[comp.lang.c] yacc-a-dy YACC yacc, Help me HACK!

mpledger@cti1.UUCP (Mark Pledger) (10/03/90)

     Could somebody please give me a hand with a lex & yacc problem.  I am 
trying to build a small subset of the SQL language.  For purposes of this 
question my yacc grammer is defined below. 

%start cmds

%%

cmds        : select ';'
            { 
            fprintf(stdout,"SQL syntax correct.\n");
            }
            ;

select      : SELECT sel_list 
            {
            }
            ;

sel_list    : sel_type
            {
            }
            | sel_list ',' sel_type
            {
            }
            ; 

sel_type    : attr_name  
            {
            }
            ;

attr_name   : IDENTIFIER
            {
            }
            ;

%%

... and so on


     My lex specifications are list below.

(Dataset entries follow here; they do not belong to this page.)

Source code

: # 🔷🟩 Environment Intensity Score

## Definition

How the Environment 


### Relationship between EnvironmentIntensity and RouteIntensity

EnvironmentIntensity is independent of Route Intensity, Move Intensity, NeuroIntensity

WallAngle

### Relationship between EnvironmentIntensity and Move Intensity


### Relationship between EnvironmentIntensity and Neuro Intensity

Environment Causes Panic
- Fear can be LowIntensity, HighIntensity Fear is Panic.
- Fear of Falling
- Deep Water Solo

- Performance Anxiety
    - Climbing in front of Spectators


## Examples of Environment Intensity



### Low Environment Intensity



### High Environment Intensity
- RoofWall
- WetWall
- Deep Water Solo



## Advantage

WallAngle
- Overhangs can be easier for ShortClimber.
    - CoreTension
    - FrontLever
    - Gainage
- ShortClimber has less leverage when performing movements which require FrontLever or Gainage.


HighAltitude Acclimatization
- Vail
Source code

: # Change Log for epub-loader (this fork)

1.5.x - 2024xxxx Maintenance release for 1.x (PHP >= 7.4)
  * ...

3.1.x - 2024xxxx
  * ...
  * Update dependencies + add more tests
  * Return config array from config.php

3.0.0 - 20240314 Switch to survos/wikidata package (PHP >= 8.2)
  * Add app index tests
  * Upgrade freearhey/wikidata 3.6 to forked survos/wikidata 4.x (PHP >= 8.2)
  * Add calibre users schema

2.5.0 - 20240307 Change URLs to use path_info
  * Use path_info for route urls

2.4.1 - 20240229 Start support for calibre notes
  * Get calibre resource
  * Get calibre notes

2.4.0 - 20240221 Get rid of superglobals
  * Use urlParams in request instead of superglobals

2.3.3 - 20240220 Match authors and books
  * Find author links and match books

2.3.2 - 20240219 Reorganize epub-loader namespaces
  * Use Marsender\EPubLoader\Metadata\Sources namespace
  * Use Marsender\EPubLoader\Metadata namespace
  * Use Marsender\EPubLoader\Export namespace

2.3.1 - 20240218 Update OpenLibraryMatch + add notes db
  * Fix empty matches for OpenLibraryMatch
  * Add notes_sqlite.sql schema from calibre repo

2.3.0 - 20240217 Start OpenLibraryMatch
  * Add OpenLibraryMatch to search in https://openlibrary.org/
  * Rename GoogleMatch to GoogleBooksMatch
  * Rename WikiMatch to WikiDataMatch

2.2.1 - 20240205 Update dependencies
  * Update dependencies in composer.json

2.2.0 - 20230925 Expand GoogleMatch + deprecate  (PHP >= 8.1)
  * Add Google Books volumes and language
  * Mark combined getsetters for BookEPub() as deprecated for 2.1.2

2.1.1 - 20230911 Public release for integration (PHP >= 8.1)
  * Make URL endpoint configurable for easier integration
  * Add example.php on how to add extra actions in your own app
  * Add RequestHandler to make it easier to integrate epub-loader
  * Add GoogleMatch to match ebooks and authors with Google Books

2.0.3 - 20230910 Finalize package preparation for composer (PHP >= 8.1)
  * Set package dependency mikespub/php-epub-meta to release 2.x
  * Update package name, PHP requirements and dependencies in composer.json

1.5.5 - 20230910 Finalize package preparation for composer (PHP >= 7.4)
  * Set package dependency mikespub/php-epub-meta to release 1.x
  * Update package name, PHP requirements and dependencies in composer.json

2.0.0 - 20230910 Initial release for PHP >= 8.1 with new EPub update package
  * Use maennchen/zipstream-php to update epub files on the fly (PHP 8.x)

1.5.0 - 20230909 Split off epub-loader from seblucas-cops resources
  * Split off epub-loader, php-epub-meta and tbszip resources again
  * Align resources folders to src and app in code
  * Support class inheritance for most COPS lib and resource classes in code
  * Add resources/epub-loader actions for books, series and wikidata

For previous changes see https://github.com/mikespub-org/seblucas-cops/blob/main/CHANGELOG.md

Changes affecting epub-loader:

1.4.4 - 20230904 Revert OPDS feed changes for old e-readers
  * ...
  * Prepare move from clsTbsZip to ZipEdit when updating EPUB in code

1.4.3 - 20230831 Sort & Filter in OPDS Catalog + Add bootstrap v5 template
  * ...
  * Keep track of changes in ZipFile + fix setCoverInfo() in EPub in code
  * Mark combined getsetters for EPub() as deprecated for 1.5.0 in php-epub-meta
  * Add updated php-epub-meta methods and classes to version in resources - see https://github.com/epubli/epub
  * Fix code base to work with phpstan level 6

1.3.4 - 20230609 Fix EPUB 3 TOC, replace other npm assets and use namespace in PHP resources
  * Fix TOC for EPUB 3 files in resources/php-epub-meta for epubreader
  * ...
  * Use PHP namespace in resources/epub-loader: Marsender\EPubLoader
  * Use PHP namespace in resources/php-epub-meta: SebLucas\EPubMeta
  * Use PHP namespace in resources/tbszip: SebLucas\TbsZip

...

delimiters           [ \t]
ws                   {delimiters}+
newline              [\n]
letter               [A-Za-z_]
int                  [0-9]+
string               {letter}+
squote               \'[^\'\n]*\'
dquote               \"[^\"\n]*\"
quotes               (squote|dquote)

%% /* RULES */
{quotes}             { 
                     yylval.string = yytext;
                     return(QUOTES);         
                     }

";"                  { 
                     yylval.string = yytext;
                     return(EOC);         
                     }

","                  { 
                     yylval.string = yytext;
                     return(',');         
                     }

"q"                  {        /* interactive quit command */
                     yylval.string = yytext;
                     return( 0 );  
                     }

{newline}            { 
                     lineno++;
                     }

{int}                { 
                     yylval.integer = atoi(yytext);
                     return(INT);         
                     }

{ws}                 ;        /* white space */

{string}             {        /* normal token */
                     yylval.string = yytext;
                     return(symlookup()); 
                     }    

"/*"                 { skipcomment();
                     }

.                    {        /* for testing only */
                     ECHO; exit(0);
                     }

%% 

... and so on



     This lex & yacc grammer works only part of the time.  I have specified 
in the yacc grammer to allow multiple attr_name's after the key word SELECT.  
Using the following examples below, I seem to be getting an error when I 
don't think I should.  I have run the lex code as a seperate program and it 
returns all valid tokens -- regardless of white space.  However when using 
the yacc grammer, white space becomes significant. 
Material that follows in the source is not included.